═══ SOURCE DATA ═══

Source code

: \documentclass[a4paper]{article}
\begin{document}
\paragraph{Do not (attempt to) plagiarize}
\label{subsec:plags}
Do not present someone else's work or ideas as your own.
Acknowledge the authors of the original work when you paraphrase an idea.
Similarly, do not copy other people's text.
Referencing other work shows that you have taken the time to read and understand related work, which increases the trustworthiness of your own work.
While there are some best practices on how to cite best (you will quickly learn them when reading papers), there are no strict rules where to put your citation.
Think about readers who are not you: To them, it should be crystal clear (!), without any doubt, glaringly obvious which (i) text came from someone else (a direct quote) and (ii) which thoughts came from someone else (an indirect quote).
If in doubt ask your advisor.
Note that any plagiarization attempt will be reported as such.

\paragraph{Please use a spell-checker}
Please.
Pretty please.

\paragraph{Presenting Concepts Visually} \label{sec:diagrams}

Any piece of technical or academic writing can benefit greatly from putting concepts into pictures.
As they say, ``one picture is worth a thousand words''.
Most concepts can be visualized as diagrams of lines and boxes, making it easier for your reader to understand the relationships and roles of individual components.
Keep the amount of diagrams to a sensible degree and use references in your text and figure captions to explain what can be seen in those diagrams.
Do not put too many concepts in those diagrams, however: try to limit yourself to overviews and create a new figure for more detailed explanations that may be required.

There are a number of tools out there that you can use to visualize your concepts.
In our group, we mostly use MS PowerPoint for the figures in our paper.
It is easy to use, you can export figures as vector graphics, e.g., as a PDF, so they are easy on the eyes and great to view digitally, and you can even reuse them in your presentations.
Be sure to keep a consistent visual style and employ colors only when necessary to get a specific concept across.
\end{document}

═══

TASK INSTRUCTIONS:
Please reproduce every line shown above, exactly as written.

SOLUTION TO THIS EXERCISE:
Source code

: \documentclass[a4paper]{article}
\begin{document}
\paragraph{Do not (attempt to) plagiarize}
\label{subsec:plags}
Do not present someone else's work or ideas as your own.
Acknowledge the authors of the original work when you paraphrase an idea.
Similarly, do not copy other people's text.
Referencing other work shows that you have taken the time to read and understand related work, which increases the trustworthiness of your own work.
While there are some best practices on how to cite best (you will quickly learn them when reading papers), there are no strict rules where to put your citation.
Think about readers who are not you: To them, it should be crystal clear (!), without any doubt, glaringly obvious which (i) text came from someone else (a direct quote) and (ii) which thoughts came from someone else (an indirect quote).
If in doubt ask your advisor.
Note that any plagiarization attempt will be reported as such.

\paragraph{Please use a spell-checker}
Please.
Pretty please.

\paragraph{Presenting Concepts Visually} \label{sec:diagrams}

Any piece of technical or academic writing can benefit greatly from putting concepts into pictures.
As they say, ``one picture is worth a thousand words''.
Most concepts can be visualized as diagrams of lines and boxes, making it easier for your reader to understand the relationships and roles of individual components.
Keep the amount of diagrams to a sensible degree and use references in your text and figure captions to explain what can be seen in those diagrams.
Do not put too many concepts in those diagrams, however: try to limit yourself to overviews and create a new figure for more detailed explanations that may be required.

There are a number of tools out there that you can use to visualize your concepts.
In our group, we mostly use MS PowerPoint for the figures in our paper.
It is easy to use, you can export figures as vector graphics, e.g., as a PDF, so they are easy on the eyes and great to view digitally, and you can even reuse them in your presentations.
Be sure to keep a consistent visual style and employ colors only when necessary to get a specific concept across.
\end{document}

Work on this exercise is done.